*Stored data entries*

/---

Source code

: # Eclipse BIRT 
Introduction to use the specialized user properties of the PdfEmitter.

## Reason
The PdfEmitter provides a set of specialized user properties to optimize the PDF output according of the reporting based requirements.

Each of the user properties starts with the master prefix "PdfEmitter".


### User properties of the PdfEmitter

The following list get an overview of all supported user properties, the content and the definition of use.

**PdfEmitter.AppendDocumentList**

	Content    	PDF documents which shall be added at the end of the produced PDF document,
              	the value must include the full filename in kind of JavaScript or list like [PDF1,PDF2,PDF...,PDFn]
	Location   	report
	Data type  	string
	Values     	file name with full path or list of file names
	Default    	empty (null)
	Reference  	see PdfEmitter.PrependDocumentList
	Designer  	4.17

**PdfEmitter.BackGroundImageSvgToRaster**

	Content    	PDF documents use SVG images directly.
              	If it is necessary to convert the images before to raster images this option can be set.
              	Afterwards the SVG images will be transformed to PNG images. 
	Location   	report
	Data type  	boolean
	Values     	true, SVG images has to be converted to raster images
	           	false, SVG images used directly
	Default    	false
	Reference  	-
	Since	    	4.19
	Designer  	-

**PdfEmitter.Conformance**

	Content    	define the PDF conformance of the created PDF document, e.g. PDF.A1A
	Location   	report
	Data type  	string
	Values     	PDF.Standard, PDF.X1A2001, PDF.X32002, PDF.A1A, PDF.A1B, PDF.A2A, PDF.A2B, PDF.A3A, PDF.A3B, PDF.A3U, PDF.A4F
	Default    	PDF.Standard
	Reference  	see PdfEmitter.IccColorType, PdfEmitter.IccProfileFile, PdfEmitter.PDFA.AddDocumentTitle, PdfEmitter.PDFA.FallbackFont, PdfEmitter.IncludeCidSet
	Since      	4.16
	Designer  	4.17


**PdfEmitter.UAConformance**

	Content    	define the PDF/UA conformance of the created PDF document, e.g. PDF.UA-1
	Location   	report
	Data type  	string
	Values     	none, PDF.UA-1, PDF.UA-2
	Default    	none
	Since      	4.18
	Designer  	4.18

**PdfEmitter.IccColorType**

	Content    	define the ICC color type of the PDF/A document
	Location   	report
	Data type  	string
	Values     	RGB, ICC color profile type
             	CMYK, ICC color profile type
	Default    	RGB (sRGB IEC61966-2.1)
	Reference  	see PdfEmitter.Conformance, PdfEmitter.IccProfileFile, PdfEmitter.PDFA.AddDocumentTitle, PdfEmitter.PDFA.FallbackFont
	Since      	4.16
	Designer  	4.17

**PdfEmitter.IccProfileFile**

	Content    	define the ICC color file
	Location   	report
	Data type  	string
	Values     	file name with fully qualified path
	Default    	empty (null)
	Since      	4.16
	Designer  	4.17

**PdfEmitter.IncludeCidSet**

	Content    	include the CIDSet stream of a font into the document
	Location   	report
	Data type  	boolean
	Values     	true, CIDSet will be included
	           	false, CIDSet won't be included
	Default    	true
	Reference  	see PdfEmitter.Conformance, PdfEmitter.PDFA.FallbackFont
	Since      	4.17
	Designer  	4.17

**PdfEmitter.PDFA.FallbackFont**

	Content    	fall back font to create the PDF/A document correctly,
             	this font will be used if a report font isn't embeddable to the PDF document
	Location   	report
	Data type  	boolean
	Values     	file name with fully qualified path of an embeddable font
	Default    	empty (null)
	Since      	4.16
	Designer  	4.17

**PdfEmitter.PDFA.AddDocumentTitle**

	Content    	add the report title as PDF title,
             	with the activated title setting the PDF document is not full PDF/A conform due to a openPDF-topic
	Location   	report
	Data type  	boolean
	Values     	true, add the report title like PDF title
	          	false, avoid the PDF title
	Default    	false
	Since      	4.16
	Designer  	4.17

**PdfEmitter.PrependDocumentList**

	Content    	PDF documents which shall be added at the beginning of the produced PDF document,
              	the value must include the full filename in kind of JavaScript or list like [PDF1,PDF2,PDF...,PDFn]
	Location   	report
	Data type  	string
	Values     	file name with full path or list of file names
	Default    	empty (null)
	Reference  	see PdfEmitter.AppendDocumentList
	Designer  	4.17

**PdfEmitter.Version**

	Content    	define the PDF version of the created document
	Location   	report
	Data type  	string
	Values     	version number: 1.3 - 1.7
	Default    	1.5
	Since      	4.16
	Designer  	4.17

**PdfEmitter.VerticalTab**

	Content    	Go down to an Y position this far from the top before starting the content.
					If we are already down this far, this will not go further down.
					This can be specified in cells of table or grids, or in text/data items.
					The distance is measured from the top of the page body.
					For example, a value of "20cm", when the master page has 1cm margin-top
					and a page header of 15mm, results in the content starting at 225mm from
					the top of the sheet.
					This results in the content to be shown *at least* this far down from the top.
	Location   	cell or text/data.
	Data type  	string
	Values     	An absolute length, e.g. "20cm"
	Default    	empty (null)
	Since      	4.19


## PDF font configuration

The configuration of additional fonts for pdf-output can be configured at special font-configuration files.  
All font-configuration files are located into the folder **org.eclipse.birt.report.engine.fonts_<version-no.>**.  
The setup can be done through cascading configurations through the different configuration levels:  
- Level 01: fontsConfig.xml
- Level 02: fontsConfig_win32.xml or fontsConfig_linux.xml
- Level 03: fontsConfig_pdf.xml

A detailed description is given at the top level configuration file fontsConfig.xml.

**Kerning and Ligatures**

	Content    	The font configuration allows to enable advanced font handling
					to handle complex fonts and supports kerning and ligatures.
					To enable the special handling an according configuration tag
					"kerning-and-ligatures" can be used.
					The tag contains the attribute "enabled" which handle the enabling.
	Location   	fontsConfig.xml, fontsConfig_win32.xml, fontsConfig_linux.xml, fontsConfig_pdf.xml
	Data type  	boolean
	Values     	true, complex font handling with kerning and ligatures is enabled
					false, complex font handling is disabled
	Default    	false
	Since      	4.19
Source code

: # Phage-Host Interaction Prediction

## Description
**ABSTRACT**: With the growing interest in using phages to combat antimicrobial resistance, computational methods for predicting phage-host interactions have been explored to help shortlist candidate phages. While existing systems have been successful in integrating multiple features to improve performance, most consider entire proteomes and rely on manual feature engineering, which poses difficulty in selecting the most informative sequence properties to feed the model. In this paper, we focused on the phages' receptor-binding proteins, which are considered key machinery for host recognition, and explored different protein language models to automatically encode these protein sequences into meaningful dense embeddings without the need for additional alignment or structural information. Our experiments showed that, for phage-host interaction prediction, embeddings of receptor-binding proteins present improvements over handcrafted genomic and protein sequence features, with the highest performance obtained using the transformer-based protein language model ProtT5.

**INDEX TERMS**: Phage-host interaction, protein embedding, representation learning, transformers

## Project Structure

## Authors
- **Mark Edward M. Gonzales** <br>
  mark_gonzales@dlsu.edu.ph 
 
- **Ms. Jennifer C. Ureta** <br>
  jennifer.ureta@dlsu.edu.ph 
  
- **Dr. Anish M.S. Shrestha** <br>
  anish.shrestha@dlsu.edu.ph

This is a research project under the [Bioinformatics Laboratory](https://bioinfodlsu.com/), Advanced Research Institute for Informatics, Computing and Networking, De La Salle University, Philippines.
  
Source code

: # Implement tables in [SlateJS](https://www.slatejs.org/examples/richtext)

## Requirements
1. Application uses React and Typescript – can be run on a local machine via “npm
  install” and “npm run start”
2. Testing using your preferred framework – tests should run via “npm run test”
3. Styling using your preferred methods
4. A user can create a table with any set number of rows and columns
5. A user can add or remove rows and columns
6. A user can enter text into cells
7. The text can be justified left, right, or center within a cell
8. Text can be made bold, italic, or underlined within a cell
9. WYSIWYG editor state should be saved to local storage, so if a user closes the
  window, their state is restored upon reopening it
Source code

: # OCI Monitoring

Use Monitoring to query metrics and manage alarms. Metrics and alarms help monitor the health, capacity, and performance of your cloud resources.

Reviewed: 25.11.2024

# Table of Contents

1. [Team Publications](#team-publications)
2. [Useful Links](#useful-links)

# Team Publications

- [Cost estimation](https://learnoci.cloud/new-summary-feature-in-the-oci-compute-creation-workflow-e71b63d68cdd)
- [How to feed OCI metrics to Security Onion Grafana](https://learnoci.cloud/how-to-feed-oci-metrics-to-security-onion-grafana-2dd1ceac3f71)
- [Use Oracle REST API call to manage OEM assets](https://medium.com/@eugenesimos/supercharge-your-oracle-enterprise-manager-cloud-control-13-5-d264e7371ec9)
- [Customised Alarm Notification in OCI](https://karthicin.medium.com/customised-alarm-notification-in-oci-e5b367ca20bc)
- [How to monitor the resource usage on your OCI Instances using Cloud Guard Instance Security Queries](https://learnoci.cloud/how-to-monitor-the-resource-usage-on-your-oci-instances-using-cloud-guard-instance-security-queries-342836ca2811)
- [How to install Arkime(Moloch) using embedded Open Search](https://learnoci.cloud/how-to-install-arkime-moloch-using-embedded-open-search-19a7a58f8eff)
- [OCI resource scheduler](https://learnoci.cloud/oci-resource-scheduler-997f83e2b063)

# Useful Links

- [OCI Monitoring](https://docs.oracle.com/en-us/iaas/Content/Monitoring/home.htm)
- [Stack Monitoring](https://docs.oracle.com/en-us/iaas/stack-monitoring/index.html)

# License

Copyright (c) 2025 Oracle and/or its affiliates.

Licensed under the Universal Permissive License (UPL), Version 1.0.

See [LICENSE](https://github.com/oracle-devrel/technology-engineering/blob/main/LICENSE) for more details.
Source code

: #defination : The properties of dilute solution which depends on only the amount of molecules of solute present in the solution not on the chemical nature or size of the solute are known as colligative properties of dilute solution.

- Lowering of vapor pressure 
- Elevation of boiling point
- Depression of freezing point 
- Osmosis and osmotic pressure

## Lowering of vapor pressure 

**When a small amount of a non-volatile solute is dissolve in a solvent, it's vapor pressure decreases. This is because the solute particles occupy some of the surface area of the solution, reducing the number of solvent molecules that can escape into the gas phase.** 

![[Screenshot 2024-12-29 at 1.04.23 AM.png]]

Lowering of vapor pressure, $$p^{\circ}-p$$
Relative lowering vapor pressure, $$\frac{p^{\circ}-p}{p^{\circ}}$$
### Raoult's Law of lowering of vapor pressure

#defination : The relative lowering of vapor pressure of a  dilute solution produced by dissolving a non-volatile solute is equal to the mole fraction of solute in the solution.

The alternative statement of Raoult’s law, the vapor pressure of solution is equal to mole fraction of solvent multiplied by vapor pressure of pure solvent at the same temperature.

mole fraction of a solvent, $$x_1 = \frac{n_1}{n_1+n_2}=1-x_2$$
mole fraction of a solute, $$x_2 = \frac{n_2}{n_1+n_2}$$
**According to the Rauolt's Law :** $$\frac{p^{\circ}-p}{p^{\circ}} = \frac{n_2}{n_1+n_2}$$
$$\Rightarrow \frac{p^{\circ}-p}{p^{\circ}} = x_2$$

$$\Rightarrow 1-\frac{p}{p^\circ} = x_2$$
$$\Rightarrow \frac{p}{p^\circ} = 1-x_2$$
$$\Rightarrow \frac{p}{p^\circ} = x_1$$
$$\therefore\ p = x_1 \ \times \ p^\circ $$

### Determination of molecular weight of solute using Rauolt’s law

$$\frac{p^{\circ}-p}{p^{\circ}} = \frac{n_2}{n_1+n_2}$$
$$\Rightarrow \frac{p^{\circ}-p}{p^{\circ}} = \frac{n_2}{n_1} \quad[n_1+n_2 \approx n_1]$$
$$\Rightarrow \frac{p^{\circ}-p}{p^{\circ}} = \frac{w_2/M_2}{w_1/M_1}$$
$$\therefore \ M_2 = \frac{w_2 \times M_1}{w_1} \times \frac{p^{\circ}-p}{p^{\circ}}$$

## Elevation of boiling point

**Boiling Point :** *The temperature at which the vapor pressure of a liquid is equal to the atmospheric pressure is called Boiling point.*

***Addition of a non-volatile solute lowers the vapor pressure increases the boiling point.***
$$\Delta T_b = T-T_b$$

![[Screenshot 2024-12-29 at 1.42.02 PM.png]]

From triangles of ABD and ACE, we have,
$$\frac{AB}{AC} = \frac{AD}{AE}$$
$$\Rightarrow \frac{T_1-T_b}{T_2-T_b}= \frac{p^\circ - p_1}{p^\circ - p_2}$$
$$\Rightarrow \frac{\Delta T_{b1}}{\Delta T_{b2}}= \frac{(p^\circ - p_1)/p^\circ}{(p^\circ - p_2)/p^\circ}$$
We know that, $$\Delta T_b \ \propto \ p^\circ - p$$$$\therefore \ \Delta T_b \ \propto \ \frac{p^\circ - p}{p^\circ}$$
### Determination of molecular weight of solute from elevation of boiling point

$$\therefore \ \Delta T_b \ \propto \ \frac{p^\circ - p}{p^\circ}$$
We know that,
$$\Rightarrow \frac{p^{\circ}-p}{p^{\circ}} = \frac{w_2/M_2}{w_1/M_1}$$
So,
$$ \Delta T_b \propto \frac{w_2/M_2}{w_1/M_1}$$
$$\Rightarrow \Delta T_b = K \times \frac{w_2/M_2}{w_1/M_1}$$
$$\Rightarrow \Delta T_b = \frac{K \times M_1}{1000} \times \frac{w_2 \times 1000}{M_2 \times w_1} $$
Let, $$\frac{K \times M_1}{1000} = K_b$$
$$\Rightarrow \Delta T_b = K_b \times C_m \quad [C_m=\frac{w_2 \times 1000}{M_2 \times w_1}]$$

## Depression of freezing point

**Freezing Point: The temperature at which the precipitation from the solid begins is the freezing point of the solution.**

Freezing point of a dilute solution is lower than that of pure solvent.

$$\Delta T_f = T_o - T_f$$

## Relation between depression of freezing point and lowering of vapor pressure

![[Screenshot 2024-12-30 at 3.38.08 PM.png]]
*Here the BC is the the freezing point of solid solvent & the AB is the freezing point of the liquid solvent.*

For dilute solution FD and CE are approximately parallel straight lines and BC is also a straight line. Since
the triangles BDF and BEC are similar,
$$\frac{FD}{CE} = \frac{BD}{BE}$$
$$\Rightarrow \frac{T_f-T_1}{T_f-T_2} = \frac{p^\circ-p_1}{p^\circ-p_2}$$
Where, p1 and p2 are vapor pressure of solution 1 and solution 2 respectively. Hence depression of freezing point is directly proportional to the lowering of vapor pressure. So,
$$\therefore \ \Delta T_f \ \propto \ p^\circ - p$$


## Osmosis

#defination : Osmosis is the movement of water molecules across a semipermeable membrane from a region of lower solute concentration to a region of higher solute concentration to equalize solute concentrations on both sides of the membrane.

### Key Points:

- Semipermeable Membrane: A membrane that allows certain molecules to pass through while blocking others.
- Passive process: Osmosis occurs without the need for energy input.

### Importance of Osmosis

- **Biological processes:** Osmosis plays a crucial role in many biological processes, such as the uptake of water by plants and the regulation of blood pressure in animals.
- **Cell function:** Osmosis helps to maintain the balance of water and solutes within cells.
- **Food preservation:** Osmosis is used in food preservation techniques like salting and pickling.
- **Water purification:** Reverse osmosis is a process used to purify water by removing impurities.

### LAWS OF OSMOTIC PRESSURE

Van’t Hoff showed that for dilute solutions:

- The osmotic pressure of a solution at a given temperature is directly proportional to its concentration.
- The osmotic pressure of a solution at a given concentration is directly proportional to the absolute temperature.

\---

*Task objective*
Each line, beginning at the one that contains "the triangles BDF" and continuing through the end of the records, must be written out exactly, first and last included.

*Result for this task*
the triangles BDF and BEC are similar,
$$\frac{FD}{CE} = \frac{BD}{BE}$$
$$\Rightarrow \frac{T_f-T_1}{T_f-T_2} = \frac{p^\circ-p_1}{p^\circ-p_2}$$
Where, p1 and p2 are vapor pressure of solution 1 and solution 2 respectively. Hence depression of freezing point is directly proportional to the lowering of vapor pressure. So,
$$\therefore \ \Delta T_f \ \propto \ p^\circ - p$$


## Osmosis

#defination : Osmosis is the movement of water molecules across a semipermeable membrane from a region of lower solute concentration to a region of higher solute concentration to equalize solute concentrations on both sides of the membrane.

### Key Points:

- Semipermeable Membrane: A membrane that allows certain molecules to pass through while blocking others.
- Passive process: Osmosis occurs without the need for energy input.

### Importance of Osmosis

- **Biological processes:** Osmosis plays a crucial role in many biological processes, such as the uptake of water by plants and the regulation of blood pressure in animals.
- **Cell function:** Osmosis helps to maintain the balance of water and solutes within cells.
- **Food preservation:** Osmosis is used in food preservation techniques like salting and pickling.
- **Water purification:** Reverse osmosis is a process used to purify water by removing impurities.

### LAWS OF OSMOTIC PRESSURE

Van’t Hoff showed that for dilute solutions:

- The osmotic pressure of a solution at a given temperature is directly proportional to its concentration.
- The osmotic pressure of a solution at a given concentration is directly proportional to the absolute temperature.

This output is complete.